The connection between loyalty and profitability
The importance of customer loyalty in driving profitability was first described by Harvard Business School professors James Heskett, Earl Sasser, Jr. and Leonard Schlesinger in the book ‘Service Profit Chain’. Their research in the 1990s established relationships between profitability, customer loyalty, employee satisfaction, and productivity. They identified that profit and organic growth were partly a result of customer loyalty. Loyalty profits arise from retention, referrals, and related sales, also known as the 3Rs. At the same time, loyalty was a direct result of customer satisfaction. Notably, later, mere ‘satisfaction’ of the customer was shown not to be enough, but a customer must be ‘very satisfied’ to be genuinely loyal. This need for customers to have high satisfaction levels may have given rise to the emphasis in focus on dazzling, wowing, etc., in the Customer Experience (CX) movement we see today. Whilst customer satisfaction, returning to the profit chain description, was primarily influenced by the value of the product and services provided to customers. Critically it was the customers’ perception versus their expectations. ?Going one step further up the chain, product quality and high levels of customer service were linked to employee satisfaction and engagement. Employee execution, attentiveness and ownership were deemed directly related to their satisfaction with the company and their role. Employee performance was also linked to organisational structure, such as high-quality support services and policies enabling employees to deliver customer results. ?
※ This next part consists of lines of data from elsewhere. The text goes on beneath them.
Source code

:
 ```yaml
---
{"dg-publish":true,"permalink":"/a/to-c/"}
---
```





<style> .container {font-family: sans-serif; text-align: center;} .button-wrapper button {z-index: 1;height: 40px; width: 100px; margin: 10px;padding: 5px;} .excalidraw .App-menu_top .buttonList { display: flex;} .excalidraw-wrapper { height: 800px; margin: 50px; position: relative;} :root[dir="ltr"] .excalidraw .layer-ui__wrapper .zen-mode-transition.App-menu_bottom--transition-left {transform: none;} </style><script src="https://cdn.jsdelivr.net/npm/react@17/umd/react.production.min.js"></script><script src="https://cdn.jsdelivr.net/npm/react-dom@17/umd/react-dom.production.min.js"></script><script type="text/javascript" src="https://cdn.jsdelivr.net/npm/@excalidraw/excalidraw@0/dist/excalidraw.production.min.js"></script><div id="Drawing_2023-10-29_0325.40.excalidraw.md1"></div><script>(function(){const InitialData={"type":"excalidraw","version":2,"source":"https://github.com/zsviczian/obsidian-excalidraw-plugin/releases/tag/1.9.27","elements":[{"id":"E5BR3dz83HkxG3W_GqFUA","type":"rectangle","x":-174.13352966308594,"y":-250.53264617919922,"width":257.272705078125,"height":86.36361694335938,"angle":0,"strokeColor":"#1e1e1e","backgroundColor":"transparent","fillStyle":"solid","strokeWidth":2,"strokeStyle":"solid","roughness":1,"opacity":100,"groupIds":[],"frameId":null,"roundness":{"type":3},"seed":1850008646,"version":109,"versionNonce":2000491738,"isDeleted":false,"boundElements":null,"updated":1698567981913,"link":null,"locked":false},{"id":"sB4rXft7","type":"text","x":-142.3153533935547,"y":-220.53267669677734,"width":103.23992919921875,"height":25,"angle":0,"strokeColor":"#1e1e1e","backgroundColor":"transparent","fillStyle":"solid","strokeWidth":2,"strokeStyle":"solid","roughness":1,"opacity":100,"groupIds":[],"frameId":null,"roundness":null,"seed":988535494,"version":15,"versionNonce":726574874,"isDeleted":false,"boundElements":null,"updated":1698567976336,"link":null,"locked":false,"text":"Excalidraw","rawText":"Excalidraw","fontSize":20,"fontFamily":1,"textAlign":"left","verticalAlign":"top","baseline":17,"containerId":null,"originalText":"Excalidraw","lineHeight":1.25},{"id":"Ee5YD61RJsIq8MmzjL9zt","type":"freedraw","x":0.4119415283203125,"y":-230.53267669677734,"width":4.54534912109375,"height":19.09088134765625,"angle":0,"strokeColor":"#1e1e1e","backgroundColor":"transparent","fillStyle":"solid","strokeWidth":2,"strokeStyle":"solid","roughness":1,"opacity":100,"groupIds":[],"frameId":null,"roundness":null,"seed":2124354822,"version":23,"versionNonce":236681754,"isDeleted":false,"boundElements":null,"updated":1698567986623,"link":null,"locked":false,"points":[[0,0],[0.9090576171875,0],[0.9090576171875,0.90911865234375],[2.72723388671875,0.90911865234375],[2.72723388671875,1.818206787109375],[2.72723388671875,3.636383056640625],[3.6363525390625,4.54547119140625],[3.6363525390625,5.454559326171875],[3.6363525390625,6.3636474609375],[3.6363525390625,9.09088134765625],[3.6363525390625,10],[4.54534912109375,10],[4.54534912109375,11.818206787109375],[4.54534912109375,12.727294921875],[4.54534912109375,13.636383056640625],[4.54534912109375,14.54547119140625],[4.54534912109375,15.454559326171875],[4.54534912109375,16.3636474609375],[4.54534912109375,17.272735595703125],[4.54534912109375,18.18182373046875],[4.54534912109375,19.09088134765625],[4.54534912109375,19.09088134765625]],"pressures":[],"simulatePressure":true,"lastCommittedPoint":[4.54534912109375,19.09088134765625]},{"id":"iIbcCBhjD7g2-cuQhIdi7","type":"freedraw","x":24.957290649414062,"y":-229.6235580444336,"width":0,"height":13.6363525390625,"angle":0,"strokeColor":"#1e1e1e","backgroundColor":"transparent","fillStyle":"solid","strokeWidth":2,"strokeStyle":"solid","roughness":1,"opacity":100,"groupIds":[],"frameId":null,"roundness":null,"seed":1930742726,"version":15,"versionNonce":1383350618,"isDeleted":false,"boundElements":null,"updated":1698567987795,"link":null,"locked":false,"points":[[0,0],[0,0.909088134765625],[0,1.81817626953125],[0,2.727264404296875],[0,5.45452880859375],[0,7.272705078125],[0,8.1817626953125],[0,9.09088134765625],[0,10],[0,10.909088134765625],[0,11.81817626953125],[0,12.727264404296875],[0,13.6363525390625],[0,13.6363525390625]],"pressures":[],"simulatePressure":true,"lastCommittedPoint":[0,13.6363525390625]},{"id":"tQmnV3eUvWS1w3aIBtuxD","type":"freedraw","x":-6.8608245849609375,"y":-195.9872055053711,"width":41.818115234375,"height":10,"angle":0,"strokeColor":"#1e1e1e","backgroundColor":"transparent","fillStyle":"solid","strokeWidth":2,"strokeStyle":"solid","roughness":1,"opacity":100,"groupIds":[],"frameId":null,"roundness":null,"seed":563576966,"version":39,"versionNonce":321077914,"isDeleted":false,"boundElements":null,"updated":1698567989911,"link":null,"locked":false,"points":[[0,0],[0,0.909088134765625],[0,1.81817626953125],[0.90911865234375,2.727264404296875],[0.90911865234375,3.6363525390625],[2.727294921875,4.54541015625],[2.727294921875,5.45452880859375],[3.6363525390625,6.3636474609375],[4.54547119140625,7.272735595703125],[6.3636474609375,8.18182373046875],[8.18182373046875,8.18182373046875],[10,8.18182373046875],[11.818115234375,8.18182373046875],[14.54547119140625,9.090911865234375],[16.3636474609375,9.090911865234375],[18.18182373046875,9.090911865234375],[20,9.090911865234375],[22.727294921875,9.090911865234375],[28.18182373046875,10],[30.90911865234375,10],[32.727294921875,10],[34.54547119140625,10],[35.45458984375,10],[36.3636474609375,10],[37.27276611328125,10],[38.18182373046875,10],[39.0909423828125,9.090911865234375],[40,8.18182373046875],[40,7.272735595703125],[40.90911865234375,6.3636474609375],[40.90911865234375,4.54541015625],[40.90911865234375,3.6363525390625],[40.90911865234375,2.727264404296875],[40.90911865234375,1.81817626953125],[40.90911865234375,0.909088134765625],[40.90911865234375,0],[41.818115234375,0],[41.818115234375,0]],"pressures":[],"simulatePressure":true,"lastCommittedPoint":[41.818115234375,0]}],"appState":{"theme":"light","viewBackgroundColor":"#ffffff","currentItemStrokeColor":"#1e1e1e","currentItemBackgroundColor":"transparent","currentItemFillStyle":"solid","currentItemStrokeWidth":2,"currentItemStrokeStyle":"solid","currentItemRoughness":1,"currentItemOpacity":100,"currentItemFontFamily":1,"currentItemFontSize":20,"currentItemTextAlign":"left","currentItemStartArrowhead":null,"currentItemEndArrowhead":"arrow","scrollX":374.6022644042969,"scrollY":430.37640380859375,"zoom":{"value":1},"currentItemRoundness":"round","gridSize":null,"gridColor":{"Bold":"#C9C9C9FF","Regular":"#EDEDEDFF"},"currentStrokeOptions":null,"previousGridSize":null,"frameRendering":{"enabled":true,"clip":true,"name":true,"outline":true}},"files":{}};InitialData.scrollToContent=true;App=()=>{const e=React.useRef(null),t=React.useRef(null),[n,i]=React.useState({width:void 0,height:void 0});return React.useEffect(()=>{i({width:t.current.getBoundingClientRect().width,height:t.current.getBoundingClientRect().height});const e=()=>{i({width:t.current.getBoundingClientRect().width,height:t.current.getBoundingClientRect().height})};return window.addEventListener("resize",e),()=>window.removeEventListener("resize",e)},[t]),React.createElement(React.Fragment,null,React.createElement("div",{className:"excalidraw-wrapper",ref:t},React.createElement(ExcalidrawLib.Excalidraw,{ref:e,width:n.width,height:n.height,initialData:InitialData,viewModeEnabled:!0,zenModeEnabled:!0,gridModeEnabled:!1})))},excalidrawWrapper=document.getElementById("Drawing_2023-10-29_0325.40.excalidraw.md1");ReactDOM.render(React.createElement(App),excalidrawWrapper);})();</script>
So ultimately, long-term value for a company can be generated by creating highly satisfied, loyal, and productive employees who, in turn, make highly satisfied and loyal customers.
Earlier I mentioned that loyalty profits stem from the 3Rs. Often now, you see the 3Rs have been iterated to 5Rs.
The 5 Rs of loyalty profit
Retention- loyal customers return and keep buying, so we have reoccurring sales. A statistic commonly quoted relating to the impact of retention is that it costs five times more to bring a new customer than to keep an existing one.
Related sales- because they are already customers, this allows for selling other products and services. Having already built loyalty, you should have a competitive advantage. This is often referred to as the wallet share effect. Loyal customers give larger wallet shares of the available business to suppliers they are loyal to.
Referrals- loyal customers speak well of you; recommend to friends and colleagues; give you good online reviews and ratings. Which ultimately helps generate new customers. This can also be known as customer advocacy which is discussed later.
Resilience- loyalty has earned you trust and ‘the last right of refusal’. Therefore, loyal customers are less willing to change suppliers due to minor pricing changes.
Re-entry costs- Like retention, but in this case, it is not a new customer but the impact of ‘churn’. With customer churn, you join the race to the bottom with your competitor as you fight to recover the one that got away. The cost, in this case, comes from lost margins and compromises given as the customer-supplier relationship swings firmly into the transactional.
Loyalty is not the same as customer retention.
When we look at the dictionary definition of ‘loyalty’- the quality of being faithful in your support of someone or something—a feeling or attitude of devoted attachment and affection, in the case of customer loyalty - A deeply held commitment to rebuy, loyal customers consistently re-patronize a preferred product service despite situational influences and marketing efforts to cause switching behaviour. In these definitions, it is critical to recognise that loyalty can be emotional and driven by feelings but ultimately demonstrated by behaviour. ?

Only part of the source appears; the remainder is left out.